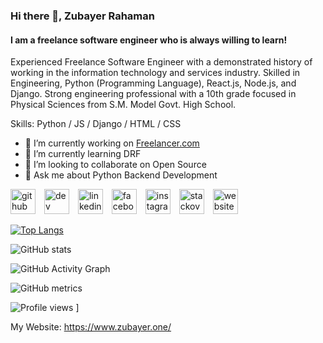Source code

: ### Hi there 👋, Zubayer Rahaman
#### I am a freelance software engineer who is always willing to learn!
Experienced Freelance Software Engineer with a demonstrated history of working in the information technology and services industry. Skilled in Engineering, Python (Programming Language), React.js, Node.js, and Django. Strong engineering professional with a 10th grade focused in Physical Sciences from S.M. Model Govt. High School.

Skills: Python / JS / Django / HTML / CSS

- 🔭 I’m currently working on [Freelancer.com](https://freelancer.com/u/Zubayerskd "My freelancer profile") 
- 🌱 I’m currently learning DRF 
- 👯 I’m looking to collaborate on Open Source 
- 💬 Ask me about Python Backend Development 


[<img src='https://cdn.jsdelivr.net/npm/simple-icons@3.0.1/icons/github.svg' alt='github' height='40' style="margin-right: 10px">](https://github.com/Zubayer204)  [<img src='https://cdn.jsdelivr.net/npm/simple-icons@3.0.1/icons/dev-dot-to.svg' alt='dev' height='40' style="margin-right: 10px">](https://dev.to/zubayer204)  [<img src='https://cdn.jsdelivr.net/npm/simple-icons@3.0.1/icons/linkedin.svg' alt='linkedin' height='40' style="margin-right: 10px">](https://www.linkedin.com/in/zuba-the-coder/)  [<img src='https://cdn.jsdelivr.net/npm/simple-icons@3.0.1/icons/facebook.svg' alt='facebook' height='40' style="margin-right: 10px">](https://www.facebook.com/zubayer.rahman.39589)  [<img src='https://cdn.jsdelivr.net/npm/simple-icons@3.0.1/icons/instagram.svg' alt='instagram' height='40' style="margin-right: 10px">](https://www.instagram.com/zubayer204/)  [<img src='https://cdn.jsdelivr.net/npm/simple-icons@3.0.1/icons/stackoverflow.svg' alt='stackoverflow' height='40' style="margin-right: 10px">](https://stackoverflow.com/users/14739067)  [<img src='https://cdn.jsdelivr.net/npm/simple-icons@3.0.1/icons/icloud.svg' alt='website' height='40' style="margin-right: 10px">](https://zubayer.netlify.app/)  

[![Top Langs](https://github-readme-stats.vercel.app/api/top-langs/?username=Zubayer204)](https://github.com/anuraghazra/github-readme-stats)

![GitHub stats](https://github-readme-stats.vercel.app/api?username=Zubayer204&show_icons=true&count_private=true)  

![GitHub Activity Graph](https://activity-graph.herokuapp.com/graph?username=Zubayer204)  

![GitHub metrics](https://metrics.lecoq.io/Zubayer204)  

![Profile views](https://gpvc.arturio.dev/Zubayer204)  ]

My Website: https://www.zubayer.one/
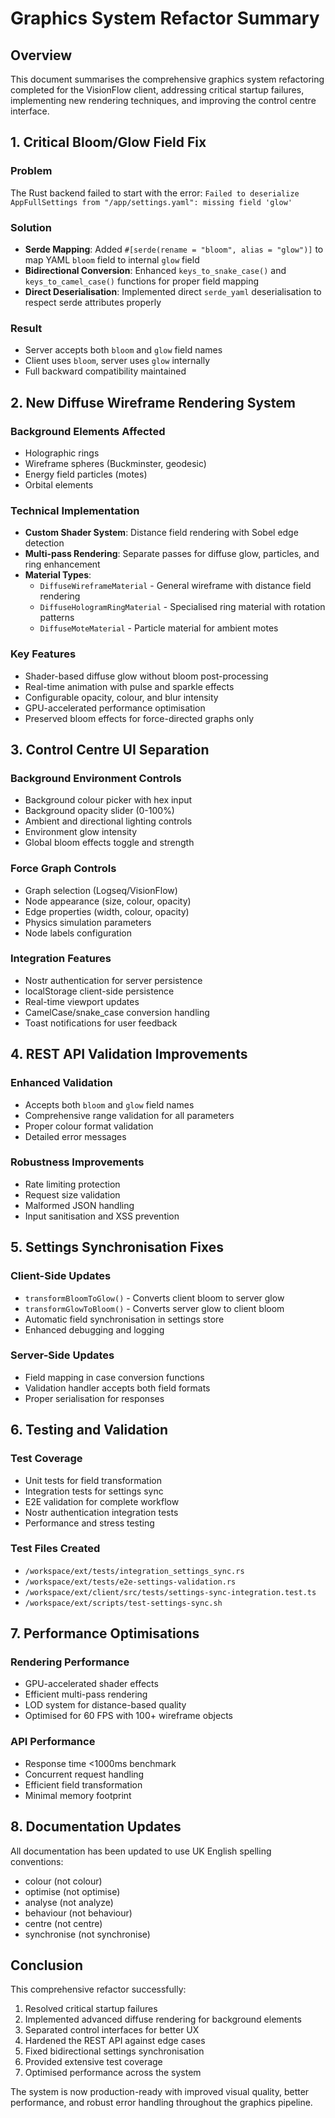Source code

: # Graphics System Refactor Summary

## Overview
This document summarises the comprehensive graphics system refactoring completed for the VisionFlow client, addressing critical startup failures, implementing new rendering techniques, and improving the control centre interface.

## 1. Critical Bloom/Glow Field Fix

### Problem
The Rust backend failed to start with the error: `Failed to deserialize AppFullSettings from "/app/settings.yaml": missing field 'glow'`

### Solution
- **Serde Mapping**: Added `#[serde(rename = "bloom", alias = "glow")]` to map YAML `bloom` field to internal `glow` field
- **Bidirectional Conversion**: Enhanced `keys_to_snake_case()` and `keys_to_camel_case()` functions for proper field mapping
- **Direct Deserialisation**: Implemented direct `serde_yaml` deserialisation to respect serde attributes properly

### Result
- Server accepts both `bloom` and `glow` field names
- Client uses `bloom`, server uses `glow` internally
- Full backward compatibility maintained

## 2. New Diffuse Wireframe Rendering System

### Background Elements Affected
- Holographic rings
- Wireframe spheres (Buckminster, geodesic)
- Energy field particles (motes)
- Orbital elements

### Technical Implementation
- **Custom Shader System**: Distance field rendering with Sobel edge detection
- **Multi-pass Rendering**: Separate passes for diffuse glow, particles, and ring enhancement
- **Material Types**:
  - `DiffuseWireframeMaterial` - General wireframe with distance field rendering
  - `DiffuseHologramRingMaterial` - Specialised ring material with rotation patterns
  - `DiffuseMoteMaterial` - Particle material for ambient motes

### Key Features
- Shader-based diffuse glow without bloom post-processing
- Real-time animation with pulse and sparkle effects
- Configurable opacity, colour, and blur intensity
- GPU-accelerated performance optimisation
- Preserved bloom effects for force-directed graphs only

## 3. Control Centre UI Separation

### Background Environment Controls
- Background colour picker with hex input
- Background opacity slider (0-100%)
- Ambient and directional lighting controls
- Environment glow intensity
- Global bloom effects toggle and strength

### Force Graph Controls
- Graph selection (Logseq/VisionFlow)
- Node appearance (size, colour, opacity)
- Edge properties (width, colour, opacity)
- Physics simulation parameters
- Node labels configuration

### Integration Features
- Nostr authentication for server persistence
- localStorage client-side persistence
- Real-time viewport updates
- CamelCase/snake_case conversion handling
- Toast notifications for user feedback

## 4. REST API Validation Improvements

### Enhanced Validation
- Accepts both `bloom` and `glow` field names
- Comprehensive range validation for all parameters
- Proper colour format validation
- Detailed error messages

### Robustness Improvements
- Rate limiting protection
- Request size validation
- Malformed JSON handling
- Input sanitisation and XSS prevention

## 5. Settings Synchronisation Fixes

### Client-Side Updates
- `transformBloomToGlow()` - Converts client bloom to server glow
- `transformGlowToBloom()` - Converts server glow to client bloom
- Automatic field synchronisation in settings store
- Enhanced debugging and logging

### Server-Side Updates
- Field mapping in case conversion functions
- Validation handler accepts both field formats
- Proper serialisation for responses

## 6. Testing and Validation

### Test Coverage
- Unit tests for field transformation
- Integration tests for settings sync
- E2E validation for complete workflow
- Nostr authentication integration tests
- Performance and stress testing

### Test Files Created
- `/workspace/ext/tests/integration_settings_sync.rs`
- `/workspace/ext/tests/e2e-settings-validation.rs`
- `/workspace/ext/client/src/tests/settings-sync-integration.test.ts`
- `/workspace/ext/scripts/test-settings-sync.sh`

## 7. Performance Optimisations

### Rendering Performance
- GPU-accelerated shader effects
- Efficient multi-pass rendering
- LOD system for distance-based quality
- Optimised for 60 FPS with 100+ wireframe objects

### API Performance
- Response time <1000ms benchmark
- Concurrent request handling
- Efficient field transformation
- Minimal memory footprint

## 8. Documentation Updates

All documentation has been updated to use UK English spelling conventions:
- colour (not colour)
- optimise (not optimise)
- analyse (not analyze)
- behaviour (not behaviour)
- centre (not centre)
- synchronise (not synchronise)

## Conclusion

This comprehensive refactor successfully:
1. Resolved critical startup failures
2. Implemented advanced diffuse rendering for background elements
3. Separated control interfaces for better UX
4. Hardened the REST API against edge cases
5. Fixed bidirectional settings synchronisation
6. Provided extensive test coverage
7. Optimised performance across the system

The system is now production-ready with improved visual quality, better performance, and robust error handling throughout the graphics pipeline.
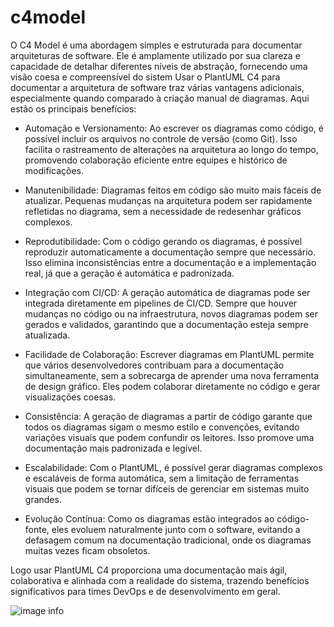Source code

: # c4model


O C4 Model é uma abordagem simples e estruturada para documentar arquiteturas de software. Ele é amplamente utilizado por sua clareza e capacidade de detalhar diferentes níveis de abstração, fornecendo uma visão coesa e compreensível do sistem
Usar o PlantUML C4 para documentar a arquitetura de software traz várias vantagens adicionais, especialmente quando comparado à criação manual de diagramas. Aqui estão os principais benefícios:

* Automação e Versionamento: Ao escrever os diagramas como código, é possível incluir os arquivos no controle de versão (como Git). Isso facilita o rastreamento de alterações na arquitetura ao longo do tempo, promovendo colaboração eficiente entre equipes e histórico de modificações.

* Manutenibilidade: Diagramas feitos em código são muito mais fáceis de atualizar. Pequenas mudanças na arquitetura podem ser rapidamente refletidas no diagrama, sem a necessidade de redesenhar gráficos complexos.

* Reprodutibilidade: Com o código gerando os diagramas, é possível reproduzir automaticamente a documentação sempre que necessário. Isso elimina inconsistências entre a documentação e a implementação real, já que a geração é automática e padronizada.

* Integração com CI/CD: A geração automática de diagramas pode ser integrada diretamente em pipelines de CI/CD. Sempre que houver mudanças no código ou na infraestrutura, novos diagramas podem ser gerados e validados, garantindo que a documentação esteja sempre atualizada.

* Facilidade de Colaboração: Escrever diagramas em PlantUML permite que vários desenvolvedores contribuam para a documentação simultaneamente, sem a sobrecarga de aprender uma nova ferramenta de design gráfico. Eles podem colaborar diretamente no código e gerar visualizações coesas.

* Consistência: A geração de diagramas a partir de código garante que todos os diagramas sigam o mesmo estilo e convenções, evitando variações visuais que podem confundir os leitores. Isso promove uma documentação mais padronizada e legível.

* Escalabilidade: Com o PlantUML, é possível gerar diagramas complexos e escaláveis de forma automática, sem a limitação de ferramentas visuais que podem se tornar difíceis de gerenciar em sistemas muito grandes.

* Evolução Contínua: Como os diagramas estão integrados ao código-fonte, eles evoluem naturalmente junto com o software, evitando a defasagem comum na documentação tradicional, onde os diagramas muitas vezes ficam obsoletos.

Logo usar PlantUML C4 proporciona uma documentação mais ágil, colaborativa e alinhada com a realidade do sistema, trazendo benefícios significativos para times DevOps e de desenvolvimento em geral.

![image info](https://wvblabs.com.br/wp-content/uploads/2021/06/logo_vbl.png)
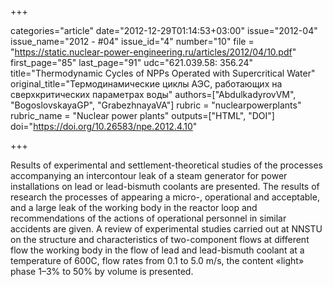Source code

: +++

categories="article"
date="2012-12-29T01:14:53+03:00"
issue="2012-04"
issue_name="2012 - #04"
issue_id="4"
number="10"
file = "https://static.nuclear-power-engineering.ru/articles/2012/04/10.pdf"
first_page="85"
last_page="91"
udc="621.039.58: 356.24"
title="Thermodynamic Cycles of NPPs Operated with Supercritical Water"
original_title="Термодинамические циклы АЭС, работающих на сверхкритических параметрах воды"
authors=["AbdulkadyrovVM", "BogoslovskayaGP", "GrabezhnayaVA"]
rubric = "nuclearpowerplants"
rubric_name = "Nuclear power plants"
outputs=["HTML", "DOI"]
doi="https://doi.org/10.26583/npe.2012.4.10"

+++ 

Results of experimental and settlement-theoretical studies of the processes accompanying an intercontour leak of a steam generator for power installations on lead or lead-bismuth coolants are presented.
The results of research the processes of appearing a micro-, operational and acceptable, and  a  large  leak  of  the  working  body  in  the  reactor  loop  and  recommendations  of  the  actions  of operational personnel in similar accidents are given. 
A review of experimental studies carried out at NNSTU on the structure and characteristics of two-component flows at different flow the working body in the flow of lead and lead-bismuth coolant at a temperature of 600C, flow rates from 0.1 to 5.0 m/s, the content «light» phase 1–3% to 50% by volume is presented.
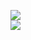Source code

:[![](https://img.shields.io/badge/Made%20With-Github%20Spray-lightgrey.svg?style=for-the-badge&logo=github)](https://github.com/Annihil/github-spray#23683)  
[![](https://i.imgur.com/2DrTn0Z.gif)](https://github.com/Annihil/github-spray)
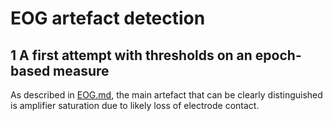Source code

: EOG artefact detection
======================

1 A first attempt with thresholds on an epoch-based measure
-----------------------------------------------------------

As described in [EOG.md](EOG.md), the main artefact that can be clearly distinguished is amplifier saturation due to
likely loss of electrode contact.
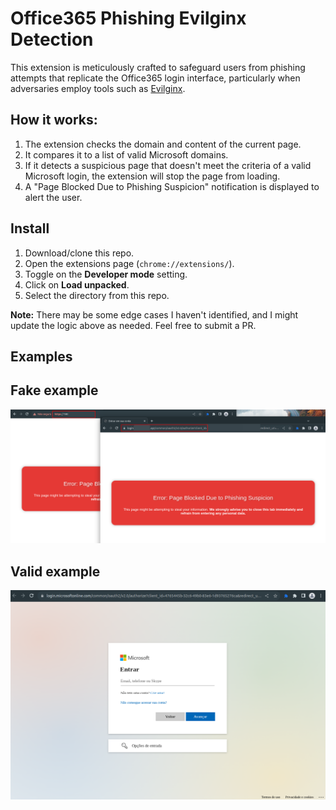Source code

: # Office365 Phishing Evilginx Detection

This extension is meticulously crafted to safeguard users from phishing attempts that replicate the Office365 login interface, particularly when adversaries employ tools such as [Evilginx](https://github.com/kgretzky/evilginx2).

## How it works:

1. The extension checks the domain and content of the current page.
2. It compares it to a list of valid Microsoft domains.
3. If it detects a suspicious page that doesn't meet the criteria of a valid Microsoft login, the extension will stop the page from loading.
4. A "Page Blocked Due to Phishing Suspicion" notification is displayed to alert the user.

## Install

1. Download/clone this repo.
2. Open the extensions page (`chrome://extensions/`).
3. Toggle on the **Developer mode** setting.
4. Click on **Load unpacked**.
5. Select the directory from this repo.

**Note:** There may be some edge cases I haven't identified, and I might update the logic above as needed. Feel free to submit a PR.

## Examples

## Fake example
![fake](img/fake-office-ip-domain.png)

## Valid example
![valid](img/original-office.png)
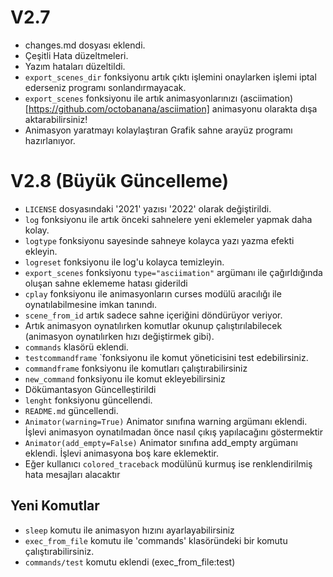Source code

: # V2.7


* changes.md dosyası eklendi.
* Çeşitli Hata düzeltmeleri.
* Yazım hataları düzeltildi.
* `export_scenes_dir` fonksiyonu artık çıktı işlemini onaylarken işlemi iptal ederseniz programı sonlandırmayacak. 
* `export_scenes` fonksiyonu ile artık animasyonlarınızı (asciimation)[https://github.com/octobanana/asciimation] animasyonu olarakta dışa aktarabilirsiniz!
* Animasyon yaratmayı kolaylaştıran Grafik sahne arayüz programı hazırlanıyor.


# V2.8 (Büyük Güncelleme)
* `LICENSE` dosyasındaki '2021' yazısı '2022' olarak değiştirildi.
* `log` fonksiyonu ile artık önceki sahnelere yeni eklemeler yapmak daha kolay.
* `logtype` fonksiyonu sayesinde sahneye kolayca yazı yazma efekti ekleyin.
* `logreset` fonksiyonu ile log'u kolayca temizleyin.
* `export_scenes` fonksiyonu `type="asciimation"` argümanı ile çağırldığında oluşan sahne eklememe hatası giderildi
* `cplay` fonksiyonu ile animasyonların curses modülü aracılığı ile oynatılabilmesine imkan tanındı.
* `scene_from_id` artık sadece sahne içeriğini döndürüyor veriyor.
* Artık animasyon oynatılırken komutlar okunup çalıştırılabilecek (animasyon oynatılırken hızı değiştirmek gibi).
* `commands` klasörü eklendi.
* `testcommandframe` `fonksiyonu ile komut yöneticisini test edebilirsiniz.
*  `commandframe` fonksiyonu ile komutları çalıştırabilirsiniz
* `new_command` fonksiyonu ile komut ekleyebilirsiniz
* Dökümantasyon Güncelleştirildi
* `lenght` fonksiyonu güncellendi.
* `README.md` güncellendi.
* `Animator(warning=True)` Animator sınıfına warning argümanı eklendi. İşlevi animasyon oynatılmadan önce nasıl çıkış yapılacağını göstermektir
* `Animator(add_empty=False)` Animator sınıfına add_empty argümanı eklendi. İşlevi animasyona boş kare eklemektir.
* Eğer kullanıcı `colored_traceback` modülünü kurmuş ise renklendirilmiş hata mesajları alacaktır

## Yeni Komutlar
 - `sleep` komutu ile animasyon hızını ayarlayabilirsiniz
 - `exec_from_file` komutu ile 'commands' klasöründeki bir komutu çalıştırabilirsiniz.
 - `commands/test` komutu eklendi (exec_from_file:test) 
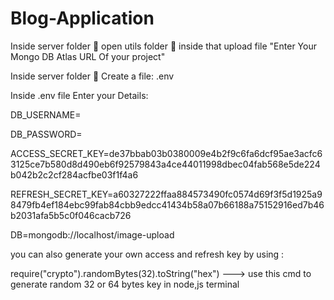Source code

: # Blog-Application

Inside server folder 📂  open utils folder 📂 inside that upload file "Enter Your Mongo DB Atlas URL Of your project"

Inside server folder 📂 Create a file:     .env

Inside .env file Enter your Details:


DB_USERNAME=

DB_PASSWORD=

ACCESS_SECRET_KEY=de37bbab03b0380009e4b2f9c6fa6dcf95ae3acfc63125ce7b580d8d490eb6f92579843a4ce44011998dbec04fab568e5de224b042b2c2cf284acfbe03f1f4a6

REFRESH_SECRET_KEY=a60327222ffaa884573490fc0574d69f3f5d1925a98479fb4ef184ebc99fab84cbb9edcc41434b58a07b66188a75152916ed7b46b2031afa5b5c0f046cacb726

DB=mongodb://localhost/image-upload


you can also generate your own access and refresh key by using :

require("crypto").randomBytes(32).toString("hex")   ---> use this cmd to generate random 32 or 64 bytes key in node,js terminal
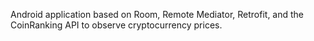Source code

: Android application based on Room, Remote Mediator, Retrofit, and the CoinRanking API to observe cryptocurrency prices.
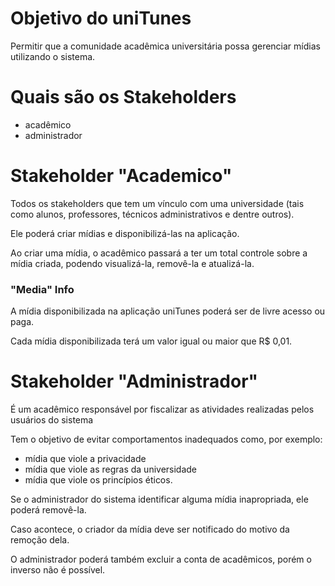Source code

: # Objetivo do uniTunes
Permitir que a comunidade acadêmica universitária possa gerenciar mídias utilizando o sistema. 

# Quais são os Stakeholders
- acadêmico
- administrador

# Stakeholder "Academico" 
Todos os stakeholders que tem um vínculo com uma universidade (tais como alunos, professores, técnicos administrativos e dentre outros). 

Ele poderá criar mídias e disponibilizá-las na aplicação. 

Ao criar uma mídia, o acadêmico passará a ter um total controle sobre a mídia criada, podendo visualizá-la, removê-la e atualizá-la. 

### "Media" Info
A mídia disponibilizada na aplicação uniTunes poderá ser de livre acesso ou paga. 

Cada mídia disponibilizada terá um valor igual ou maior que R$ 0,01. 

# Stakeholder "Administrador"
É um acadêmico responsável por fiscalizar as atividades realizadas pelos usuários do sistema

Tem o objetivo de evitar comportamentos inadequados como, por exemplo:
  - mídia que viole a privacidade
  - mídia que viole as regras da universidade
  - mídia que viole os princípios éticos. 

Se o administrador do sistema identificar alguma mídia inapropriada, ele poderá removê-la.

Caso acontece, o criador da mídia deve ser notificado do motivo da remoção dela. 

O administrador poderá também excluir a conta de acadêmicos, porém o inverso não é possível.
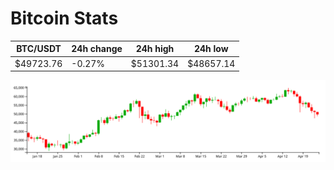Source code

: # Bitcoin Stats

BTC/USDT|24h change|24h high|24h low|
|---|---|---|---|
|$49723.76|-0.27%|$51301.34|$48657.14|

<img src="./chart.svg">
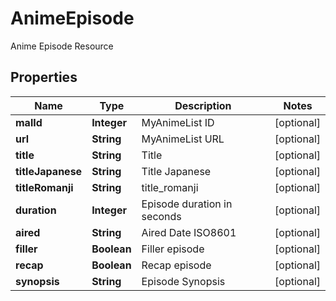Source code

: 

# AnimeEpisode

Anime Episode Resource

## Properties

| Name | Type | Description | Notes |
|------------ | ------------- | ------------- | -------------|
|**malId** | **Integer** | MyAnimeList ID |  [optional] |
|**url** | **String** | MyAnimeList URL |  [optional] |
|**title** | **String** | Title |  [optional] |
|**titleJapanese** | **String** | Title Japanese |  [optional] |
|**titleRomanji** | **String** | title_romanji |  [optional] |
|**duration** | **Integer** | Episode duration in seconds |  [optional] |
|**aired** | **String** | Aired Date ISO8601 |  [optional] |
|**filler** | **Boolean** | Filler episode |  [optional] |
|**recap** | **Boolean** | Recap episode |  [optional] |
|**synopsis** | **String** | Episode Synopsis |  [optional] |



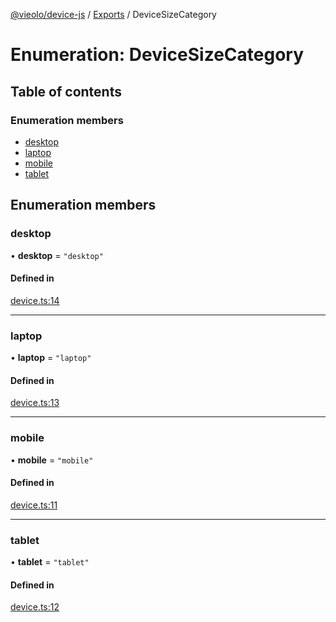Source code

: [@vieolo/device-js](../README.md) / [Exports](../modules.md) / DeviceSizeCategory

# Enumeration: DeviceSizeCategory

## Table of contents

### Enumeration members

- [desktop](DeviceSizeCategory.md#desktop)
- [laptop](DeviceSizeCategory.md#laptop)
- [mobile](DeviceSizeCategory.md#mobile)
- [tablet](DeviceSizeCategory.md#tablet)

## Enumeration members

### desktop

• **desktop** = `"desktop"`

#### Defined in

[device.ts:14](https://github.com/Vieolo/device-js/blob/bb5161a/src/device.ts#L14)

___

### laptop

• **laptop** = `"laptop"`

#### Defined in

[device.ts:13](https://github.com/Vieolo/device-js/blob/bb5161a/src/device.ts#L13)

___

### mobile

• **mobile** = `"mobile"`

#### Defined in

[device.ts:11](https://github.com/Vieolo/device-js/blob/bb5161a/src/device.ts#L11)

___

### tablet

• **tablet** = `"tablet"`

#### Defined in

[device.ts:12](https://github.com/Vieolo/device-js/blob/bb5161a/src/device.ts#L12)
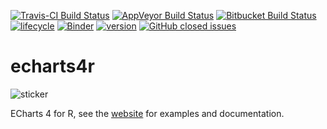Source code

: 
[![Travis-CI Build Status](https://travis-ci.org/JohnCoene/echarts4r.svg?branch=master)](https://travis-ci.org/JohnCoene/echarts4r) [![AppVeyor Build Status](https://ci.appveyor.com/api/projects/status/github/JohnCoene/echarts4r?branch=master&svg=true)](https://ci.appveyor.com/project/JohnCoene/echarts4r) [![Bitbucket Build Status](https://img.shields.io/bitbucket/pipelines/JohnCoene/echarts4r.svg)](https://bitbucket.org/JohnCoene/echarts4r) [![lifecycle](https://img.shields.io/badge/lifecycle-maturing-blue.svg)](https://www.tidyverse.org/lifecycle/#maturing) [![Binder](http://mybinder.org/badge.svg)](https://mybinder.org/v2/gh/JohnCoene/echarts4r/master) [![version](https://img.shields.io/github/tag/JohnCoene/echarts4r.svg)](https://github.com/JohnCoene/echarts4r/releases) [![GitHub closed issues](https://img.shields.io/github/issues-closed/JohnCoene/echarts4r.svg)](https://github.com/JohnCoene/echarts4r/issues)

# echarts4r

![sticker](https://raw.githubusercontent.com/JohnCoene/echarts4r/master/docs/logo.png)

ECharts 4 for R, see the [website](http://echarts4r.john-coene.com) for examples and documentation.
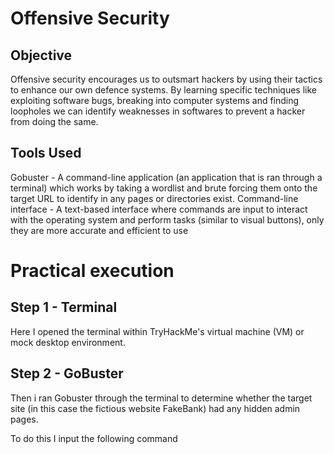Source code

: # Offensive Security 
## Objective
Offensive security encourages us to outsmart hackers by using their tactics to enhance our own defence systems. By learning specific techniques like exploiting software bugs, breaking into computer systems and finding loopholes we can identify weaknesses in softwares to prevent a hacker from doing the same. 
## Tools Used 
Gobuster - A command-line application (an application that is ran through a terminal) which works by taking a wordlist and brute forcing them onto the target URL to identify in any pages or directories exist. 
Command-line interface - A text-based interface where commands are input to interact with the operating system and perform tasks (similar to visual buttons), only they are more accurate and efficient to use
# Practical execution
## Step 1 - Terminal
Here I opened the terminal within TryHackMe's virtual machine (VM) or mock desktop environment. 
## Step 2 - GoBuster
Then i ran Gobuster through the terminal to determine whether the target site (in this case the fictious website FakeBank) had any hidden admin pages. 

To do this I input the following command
####################
* **WHAT THE TASK REQUIRES**
Collect each line of the entries that has the word "transformation", copying it in full.

* **SOLUTION FOR THIS EXERCISE**
- Unit tests for field transformation
- Efficient field transformation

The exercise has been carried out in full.